• EXERCISE INPUT
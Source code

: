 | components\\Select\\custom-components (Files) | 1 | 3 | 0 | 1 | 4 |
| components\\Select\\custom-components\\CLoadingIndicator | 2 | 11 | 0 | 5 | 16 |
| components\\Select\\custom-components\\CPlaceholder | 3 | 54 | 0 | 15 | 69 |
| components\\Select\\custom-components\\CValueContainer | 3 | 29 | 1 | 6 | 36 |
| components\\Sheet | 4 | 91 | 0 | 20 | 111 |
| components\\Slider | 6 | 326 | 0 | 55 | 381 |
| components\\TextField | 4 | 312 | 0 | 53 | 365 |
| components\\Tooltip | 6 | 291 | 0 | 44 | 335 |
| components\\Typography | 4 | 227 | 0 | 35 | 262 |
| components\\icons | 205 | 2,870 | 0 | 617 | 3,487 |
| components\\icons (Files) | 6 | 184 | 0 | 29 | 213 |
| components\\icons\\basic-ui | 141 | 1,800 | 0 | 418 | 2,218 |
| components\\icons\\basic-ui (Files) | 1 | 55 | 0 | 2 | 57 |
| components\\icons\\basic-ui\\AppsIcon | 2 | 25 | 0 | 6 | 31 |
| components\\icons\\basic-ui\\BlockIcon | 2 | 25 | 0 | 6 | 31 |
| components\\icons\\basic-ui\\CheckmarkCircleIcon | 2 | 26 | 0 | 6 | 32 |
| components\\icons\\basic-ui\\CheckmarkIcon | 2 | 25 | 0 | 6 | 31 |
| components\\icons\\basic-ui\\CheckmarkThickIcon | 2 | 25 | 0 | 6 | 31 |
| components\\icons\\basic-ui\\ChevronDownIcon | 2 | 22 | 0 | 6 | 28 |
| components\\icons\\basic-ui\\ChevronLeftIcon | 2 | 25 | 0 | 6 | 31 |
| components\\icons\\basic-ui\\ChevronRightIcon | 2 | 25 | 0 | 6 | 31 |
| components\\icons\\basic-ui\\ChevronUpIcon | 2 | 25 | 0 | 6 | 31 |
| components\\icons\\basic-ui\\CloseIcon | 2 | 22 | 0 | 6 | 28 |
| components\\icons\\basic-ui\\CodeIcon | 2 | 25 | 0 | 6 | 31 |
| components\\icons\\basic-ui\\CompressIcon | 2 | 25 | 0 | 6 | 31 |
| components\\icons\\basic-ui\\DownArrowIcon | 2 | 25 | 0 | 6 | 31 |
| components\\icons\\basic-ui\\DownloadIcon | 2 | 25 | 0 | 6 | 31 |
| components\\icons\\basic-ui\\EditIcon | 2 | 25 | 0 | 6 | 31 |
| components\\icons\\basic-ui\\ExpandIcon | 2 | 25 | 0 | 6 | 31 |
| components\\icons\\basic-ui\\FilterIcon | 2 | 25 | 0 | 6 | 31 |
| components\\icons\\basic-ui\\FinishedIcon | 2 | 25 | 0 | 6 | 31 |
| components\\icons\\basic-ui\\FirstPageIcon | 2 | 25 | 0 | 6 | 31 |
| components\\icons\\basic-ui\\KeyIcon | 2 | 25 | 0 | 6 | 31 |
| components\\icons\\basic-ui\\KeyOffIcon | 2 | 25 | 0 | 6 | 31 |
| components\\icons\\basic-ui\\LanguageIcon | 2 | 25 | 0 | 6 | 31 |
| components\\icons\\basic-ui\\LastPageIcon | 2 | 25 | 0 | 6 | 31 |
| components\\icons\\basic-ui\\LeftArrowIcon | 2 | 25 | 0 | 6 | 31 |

• EXERCISE GOAL
Reproduce the material above without altering a single character.

• YOUR SOLUTION
Source code

: | components\\Select\\custom-components (Files) | 1 | 3 | 0 | 1 | 4 |
| components\\Select\\custom-components\\CLoadingIndicator | 2 | 11 | 0 | 5 | 16 |
| components\\Select\\custom-components\\CPlaceholder | 3 | 54 | 0 | 15 | 69 |
| components\\Select\\custom-components\\CValueContainer | 3 | 29 | 1 | 6 | 36 |
| components\\Sheet | 4 | 91 | 0 | 20 | 111 |
| components\\Slider | 6 | 326 | 0 | 55 | 381 |
| components\\TextField | 4 | 312 | 0 | 53 | 365 |
| components\\Tooltip | 6 | 291 | 0 | 44 | 335 |
| components\\Typography | 4 | 227 | 0 | 35 | 262 |
| components\\icons | 205 | 2,870 | 0 | 617 | 3,487 |
| components\\icons (Files) | 6 | 184 | 0 | 29 | 213 |
| components\\icons\\basic-ui | 141 | 1,800 | 0 | 418 | 2,218 |
| components\\icons\\basic-ui (Files) | 1 | 55 | 0 | 2 | 57 |
| components\\icons\\basic-ui\\AppsIcon | 2 | 25 | 0 | 6 | 31 |
| components\\icons\\basic-ui\\BlockIcon | 2 | 25 | 0 | 6 | 31 |
| components\\icons\\basic-ui\\CheckmarkCircleIcon | 2 | 26 | 0 | 6 | 32 |
| components\\icons\\basic-ui\\CheckmarkIcon | 2 | 25 | 0 | 6 | 31 |
| components\\icons\\basic-ui\\CheckmarkThickIcon | 2 | 25 | 0 | 6 | 31 |
| components\\icons\\basic-ui\\ChevronDownIcon | 2 | 22 | 0 | 6 | 28 |
| components\\icons\\basic-ui\\ChevronLeftIcon | 2 | 25 | 0 | 6 | 31 |
| components\\icons\\basic-ui\\ChevronRightIcon | 2 | 25 | 0 | 6 | 31 |
| components\\icons\\basic-ui\\ChevronUpIcon | 2 | 25 | 0 | 6 | 31 |
| components\\icons\\basic-ui\\CloseIcon | 2 | 22 | 0 | 6 | 28 |
| components\\icons\\basic-ui\\CodeIcon | 2 | 25 | 0 | 6 | 31 |
| components\\icons\\basic-ui\\CompressIcon | 2 | 25 | 0 | 6 | 31 |
| components\\icons\\basic-ui\\DownArrowIcon | 2 | 25 | 0 | 6 | 31 |
| components\\icons\\basic-ui\\DownloadIcon | 2 | 25 | 0 | 6 | 31 |
| components\\icons\\basic-ui\\EditIcon | 2 | 25 | 0 | 6 | 31 |
| components\\icons\\basic-ui\\ExpandIcon | 2 | 25 | 0 | 6 | 31 |
| components\\icons\\basic-ui\\FilterIcon | 2 | 25 | 0 | 6 | 31 |
| components\\icons\\basic-ui\\FinishedIcon | 2 | 25 | 0 | 6 | 31 |
| components\\icons\\basic-ui\\FirstPageIcon | 2 | 25 | 0 | 6 | 31 |
| components\\icons\\basic-ui\\KeyIcon | 2 | 25 | 0 | 6 | 31 |
| components\\icons\\basic-ui\\KeyOffIcon | 2 | 25 | 0 | 6 | 31 |
| components\\icons\\basic-ui\\LanguageIcon | 2 | 25 | 0 | 6 | 31 |
| components\\icons\\basic-ui\\LastPageIcon | 2 | 25 | 0 | 6 | 31 |
| components\\icons\\basic-ui\\LeftArrowIcon | 2 | 25 | 0 | 6 | 31 |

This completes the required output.